─── Exercise materials

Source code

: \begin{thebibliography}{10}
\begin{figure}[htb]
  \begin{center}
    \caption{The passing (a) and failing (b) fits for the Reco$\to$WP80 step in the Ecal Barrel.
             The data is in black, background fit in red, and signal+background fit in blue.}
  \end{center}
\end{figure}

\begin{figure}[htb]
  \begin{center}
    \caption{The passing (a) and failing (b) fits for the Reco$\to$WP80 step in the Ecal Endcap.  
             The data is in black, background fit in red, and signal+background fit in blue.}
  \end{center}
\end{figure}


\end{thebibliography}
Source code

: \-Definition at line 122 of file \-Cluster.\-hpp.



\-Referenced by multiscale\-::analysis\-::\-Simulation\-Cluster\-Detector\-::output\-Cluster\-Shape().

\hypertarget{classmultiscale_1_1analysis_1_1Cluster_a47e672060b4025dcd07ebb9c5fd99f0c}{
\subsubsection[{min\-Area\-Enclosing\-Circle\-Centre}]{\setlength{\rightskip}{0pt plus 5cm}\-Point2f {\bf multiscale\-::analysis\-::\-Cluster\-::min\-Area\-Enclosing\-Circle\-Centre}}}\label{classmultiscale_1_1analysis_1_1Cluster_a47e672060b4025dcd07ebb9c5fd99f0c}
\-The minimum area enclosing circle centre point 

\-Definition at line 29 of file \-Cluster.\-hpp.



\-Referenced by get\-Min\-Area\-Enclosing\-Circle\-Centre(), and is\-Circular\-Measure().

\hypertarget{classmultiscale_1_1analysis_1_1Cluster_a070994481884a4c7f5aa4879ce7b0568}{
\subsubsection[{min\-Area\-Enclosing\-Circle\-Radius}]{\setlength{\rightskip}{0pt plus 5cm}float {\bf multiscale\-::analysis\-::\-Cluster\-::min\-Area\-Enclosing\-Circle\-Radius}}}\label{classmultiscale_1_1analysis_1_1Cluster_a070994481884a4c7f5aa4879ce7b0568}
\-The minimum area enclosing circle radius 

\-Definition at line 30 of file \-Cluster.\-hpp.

──────

◆ **What the task requires**: Nothing from before the line containing "enclosing circle radius" should appear; copy that line and each one after it through the last line of the entries, exactly.

◆ **Expected answer**:
\-The minimum area enclosing circle radius 

\-Definition at line 30 of file \-Cluster.\-hpp.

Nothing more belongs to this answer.